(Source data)
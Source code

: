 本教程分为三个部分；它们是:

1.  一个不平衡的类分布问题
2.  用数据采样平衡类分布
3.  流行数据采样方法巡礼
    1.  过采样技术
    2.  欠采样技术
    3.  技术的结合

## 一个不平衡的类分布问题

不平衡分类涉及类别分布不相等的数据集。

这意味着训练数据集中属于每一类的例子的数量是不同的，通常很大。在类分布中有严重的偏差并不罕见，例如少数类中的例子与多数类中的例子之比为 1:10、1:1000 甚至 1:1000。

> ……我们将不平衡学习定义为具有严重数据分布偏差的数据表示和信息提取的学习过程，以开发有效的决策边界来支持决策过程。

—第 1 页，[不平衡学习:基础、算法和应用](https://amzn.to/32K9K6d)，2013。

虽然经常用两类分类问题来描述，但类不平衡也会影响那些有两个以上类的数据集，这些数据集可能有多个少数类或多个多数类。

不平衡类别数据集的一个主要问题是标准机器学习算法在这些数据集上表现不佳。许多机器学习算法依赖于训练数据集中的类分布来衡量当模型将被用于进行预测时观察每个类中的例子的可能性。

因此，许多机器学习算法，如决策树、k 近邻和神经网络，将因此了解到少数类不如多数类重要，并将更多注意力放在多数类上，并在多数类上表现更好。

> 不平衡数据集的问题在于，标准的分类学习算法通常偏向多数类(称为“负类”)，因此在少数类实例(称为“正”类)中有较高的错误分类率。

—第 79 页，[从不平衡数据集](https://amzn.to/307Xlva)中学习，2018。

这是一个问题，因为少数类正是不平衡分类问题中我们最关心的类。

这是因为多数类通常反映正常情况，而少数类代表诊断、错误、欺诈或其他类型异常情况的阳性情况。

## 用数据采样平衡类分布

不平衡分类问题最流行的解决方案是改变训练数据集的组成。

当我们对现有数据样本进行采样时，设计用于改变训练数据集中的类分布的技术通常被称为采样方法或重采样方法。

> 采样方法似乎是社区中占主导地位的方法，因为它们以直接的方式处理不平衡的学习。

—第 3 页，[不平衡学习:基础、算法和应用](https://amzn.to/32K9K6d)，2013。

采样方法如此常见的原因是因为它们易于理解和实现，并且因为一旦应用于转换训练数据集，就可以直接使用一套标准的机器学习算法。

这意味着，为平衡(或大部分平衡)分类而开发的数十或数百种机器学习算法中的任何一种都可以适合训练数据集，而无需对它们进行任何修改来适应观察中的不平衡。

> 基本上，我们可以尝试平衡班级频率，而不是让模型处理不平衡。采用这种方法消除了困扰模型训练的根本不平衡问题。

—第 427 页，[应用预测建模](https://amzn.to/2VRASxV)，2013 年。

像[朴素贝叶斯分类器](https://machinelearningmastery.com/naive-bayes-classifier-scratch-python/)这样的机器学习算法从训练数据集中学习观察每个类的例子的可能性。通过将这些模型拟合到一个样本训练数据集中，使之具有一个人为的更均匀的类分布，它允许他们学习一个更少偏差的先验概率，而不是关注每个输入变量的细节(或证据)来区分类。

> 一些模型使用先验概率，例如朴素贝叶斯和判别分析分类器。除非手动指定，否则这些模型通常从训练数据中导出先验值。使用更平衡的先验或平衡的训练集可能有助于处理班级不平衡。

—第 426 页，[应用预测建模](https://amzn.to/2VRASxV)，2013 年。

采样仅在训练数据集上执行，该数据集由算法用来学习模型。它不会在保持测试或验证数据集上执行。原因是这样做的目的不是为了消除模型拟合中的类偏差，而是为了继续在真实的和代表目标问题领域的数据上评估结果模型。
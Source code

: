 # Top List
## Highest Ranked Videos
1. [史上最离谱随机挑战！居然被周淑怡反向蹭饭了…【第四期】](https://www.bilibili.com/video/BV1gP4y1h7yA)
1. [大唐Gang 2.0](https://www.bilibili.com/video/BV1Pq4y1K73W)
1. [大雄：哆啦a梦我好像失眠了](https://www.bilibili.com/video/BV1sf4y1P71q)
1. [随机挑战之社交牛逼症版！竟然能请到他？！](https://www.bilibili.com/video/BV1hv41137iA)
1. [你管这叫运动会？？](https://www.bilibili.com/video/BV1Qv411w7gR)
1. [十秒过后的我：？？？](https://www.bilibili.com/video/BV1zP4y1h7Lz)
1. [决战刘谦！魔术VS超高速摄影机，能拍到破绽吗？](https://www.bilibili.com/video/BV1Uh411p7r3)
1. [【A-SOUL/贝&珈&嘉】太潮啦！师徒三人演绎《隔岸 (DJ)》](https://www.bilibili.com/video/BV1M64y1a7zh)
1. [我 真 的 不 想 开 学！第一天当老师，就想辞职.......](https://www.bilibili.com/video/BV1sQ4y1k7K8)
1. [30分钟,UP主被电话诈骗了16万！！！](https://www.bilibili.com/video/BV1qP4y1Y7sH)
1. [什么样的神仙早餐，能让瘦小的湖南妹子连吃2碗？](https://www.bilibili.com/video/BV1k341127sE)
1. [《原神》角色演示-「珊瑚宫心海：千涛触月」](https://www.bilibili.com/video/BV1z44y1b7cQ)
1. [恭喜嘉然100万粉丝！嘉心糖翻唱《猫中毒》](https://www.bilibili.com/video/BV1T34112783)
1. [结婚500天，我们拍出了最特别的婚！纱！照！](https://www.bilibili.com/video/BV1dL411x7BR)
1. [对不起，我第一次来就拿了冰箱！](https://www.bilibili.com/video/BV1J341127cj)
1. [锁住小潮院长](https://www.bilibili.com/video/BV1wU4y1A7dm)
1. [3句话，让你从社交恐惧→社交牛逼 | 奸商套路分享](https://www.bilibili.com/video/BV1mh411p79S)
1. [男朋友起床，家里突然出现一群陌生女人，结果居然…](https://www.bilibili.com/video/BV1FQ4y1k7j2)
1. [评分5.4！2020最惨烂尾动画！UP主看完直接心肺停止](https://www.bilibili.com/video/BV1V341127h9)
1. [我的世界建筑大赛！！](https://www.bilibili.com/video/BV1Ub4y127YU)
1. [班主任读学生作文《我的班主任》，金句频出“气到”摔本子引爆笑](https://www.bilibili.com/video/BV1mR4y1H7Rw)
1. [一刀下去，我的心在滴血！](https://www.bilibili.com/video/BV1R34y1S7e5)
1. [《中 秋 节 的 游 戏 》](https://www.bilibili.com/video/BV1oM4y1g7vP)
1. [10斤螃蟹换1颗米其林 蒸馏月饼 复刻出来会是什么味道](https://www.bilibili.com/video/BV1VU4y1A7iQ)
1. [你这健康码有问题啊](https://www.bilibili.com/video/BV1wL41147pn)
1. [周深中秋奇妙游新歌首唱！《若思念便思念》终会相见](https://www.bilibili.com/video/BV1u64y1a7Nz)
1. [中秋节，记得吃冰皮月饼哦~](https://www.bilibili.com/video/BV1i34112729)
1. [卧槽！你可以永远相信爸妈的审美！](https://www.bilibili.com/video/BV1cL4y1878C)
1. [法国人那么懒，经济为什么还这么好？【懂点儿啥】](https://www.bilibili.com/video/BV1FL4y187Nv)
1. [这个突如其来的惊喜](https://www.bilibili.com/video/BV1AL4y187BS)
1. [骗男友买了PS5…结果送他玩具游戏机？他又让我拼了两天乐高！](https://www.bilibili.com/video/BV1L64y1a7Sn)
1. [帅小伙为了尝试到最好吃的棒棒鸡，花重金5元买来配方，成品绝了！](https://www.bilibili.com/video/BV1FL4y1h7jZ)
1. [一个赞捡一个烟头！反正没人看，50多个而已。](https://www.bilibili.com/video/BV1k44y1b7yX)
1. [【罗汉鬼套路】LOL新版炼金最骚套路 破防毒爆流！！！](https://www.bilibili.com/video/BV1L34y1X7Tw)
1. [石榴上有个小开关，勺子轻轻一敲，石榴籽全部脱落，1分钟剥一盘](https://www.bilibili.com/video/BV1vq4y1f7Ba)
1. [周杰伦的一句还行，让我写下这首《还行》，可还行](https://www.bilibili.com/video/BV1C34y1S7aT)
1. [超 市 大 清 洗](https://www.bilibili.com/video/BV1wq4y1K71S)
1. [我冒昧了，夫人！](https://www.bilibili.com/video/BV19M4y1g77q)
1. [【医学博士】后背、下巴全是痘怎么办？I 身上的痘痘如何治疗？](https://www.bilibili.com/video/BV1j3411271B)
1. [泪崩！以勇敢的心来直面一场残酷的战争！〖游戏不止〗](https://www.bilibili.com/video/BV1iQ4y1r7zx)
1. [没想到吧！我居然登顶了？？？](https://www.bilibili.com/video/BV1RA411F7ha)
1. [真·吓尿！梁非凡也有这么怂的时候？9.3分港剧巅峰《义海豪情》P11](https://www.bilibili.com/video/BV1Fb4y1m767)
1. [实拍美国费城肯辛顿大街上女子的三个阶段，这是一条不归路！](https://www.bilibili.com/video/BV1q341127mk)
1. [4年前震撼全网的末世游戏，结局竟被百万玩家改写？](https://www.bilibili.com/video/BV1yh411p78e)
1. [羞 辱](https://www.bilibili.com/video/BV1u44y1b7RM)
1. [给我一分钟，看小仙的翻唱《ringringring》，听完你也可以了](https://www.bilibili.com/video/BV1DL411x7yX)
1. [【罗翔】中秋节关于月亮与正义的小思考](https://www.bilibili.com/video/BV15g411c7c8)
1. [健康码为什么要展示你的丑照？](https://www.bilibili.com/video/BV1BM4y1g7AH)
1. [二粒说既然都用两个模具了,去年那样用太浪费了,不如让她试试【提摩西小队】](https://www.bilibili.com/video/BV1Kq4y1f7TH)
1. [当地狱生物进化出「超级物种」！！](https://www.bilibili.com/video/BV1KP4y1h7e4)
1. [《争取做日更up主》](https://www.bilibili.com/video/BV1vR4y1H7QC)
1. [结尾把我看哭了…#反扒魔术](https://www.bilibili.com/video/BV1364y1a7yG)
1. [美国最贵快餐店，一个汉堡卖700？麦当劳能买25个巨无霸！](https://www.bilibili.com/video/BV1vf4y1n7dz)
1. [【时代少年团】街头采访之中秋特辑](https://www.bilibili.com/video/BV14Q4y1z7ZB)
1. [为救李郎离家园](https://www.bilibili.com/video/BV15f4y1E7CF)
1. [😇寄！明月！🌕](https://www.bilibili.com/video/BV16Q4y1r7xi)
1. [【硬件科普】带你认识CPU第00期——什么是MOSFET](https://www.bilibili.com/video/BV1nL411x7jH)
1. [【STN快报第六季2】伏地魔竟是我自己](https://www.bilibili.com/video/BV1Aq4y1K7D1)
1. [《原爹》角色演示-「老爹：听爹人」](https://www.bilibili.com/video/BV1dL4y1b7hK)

■ TASK PROMPT:
In the entries above, the lines between the one holding "虽然经常用两类分类问题来描述" and the one holding "426 页，[应用预测建模](https://amzn.to/2VRASxV)，2013 年。", inclusive, are to be printed exactly as written, and those alone.

■ ANSWER SPACE:
虽然经常用两类分类问题来描述，但类不平衡也会影响那些有两个以上类的数据集，这些数据集可能有多个少数类或多个多数类。

不平衡类别数据集的一个主要问题是标准机器学习算法在这些数据集上表现不佳。许多机器学习算法依赖于训练数据集中的类分布来衡量当模型将被用于进行预测时观察每个类中的例子的可能性。

因此，许多机器学习算法，如决策树、k 近邻和神经网络，将因此了解到少数类不如多数类重要，并将更多注意力放在多数类上，并在多数类上表现更好。

> 不平衡数据集的问题在于，标准的分类学习算法通常偏向多数类(称为“负类”)，因此在少数类实例(称为“正”类)中有较高的错误分类率。

—第 79 页，[从不平衡数据集](https://amzn.to/307Xlva)中学习，2018。

这是一个问题，因为少数类正是不平衡分类问题中我们最关心的类。

这是因为多数类通常反映正常情况，而少数类代表诊断、错误、欺诈或其他类型异常情况的阳性情况。

## 用数据采样平衡类分布

不平衡分类问题最流行的解决方案是改变训练数据集的组成。

当我们对现有数据样本进行采样时，设计用于改变训练数据集中的类分布的技术通常被称为采样方法或重采样方法。

> 采样方法似乎是社区中占主导地位的方法，因为它们以直接的方式处理不平衡的学习。

—第 3 页，[不平衡学习:基础、算法和应用](https://amzn.to/32K9K6d)，2013。

采样方法如此常见的原因是因为它们易于理解和实现，并且因为一旦应用于转换训练数据集，就可以直接使用一套标准的机器学习算法。

这意味着，为平衡(或大部分平衡)分类而开发的数十或数百种机器学习算法中的任何一种都可以适合训练数据集，而无需对它们进行任何修改来适应观察中的不平衡。

> 基本上，我们可以尝试平衡班级频率，而不是让模型处理不平衡。采用这种方法消除了困扰模型训练的根本不平衡问题。

—第 427 页，[应用预测建模](https://amzn.to/2VRASxV)，2013 年。

像[朴素贝叶斯分类器](https://machinelearningmastery.com/naive-bayes-classifier-scratch-python/)这样的机器学习算法从训练数据集中学习观察每个类的例子的可能性。通过将这些模型拟合到一个样本训练数据集中，使之具有一个人为的更均匀的类分布，它允许他们学习一个更少偏差的先验概率，而不是关注每个输入变量的细节(或证据)来区分类。

> 一些模型使用先验概率，例如朴素贝叶斯和判别分析分类器。除非手动指定，否则这些模型通常从训练数据中导出先验值。使用更平衡的先验或平衡的训练集可能有助于处理班级不平衡。

—第 426 页，[应用预测建模](https://amzn.to/2VRASxV)，2013 年。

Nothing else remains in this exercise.